For this exercise, transcribe every line of the material exactly and skip the pictures.

[[ Material to process open ]]

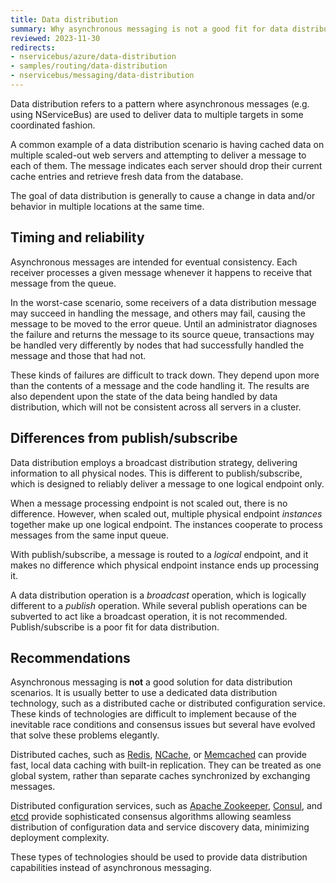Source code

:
```yaml
---
title: Data distribution
summary: Why asynchronous messaging is not a good fit for data distribution scenarios
reviewed: 2023-11-30
redirects:
- nservicebus/azure/data-distribution
- samples/routing/data-distribution
- nservicebus/messaging/data-distribution
---
```


Data distribution refers to a pattern where asynchronous messages (e.g. using NServiceBus) are used to deliver data to multiple targets in some coordinated fashion.

A common example of a data distribution scenario is having cached data on multiple scaled-out web servers and attempting to deliver a message to each of them. The message indicates each server should drop their current cache entries and retrieve fresh data from the database.

The goal of data distribution is generally to cause a change in data and/or behavior in multiple locations at the same time.

## Timing and reliability

Asynchronous messages are intended for eventual consistency. Each receiver processes a given message whenever it happens to receive that message from the queue.

In the worst-case scenario, some receivers of a data distribution message may succeed in handling the message, and others may fail, causing the message to be moved to the error queue. Until an administrator diagnoses the failure and returns the message to its source queue, transactions may be handled very differently by nodes that had successfully handled the message and those that had not.

These kinds of failures are difficult to track down. They depend upon more than the contents of a message and the code handling it. The results are also dependent upon the state of the data being handled by data distribution, which will not be consistent across all servers in a cluster.

## Differences from publish/subscribe

Data distribution employs a broadcast distribution strategy, delivering information to all physical nodes. This is different to publish/subscribe, which is designed to reliably deliver a message to one logical endpoint only.

When a message processing endpoint is not scaled out, there is no difference. However, when scaled out, multiple physical endpoint _instances_ together make up one logical endpoint. The instances cooperate to process messages from the same input queue.

With publish/subscribe, a message is routed to a _logical_ endpoint, and it makes no difference which physical endpoint instance ends up processing it.

A data distribution operation is a _broadcast_ operation, which is logically different to a _publish_ operation. While several publish operations can be subverted to act like a broadcast operation, it is not recommended. Publish/subscribe is a poor fit for data distribution.

## Recommendations

Asynchronous messaging is **not** a good solution for data distribution scenarios. It is usually better to use a dedicated data distribution technology, such as a distributed cache or distributed configuration service. These kinds of technologies are difficult to implement because of the inevitable race conditions and consensus issues but several have evolved that solve these problems elegantly.

Distributed caches, such as [Redis](https://redis.io/), [NCache](https://www.alachisoft.com/ncache/), or [Memcached](http://memcached.org/) can provide fast, local data caching with built-in replication. They can be treated as one global system, rather than separate caches synchronized by exchanging messages.

Distributed configuration services, such as [Apache Zookeeper](https://zookeeper.apache.org/), [Consul](https://www.consul.io/), and [etcd](https://etcd.io/) provide sophisticated consensus algorithms allowing seamless distribution of configuration data and service discovery data, minimizing deployment complexity.

These types of technologies should be used to provide data distribution capabilities instead of asynchronous messaging.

[[ Material to process closed ]]

• _Exercise answer_:
Source code

:
```yaml
---
title: Data distribution
summary: Why asynchronous messaging is not a good fit for data distribution scenarios
reviewed: 2023-11-30
redirects:
- nservicebus/azure/data-distribution
- samples/routing/data-distribution
- nservicebus/messaging/data-distribution
---
```


Data distribution refers to a pattern where asynchronous messages (e.g. using NServiceBus) are used to deliver data to multiple targets in some coordinated fashion.

A common example of a data distribution scenario is having cached data on multiple scaled-out web servers and attempting to deliver a message to each of them. The message indicates each server should drop their current cache entries and retrieve fresh data from the database.

The goal of data distribution is generally to cause a change in data and/or behavior in multiple locations at the same time.

## Timing and reliability

Asynchronous messages are intended for eventual consistency. Each receiver processes a given message whenever it happens to receive that message from the queue.

In the worst-case scenario, some receivers of a data distribution message may succeed in handling the message, and others may fail, causing the message to be moved to the error queue. Until an administrator diagnoses the failure and returns the message to its source queue, transactions may be handled very differently by nodes that had successfully handled the message and those that had not.

These kinds of failures are difficult to track down. They depend upon more than the contents of a message and the code handling it. The results are also dependent upon the state of the data being handled by data distribution, which will not be consistent across all servers in a cluster.

## Differences from publish/subscribe

Data distribution employs a broadcast distribution strategy, delivering information to all physical nodes. This is different to publish/subscribe, which is designed to reliably deliver a message to one logical endpoint only.

When a message processing endpoint is not scaled out, there is no difference. However, when scaled out, multiple physical endpoint _instances_ together make up one logical endpoint. The instances cooperate to process messages from the same input queue.

With publish/subscribe, a message is routed to a _logical_ endpoint, and it makes no difference which physical endpoint instance ends up processing it.

A data distribution operation is a _broadcast_ operation, which is logically different to a _publish_ operation. While several publish operations can be subverted to act like a broadcast operation, it is not recommended. Publish/subscribe is a poor fit for data distribution.

## Recommendations

Asynchronous messaging is **not** a good solution for data distribution scenarios. It is usually better to use a dedicated data distribution technology, such as a distributed cache or distributed configuration service. These kinds of technologies are difficult to implement because of the inevitable race conditions and consensus issues but several have evolved that solve these problems elegantly.

Distributed caches, such as [Redis](https://redis.io/), [NCache](https://www.alachisoft.com/ncache/), or [Memcached](http://memcached.org/) can provide fast, local data caching with built-in replication. They can be treated as one global system, rather than separate caches synchronized by exchanging messages.

Distributed configuration services, such as [Apache Zookeeper](https://zookeeper.apache.org/), [Consul](https://www.consul.io/), and [etcd](https://etcd.io/) provide sophisticated consensus algorithms allowing seamless distribution of configuration data and service discovery data, minimizing deployment complexity.

These types of technologies should be used to provide data distribution capabilities instead of asynchronous messaging.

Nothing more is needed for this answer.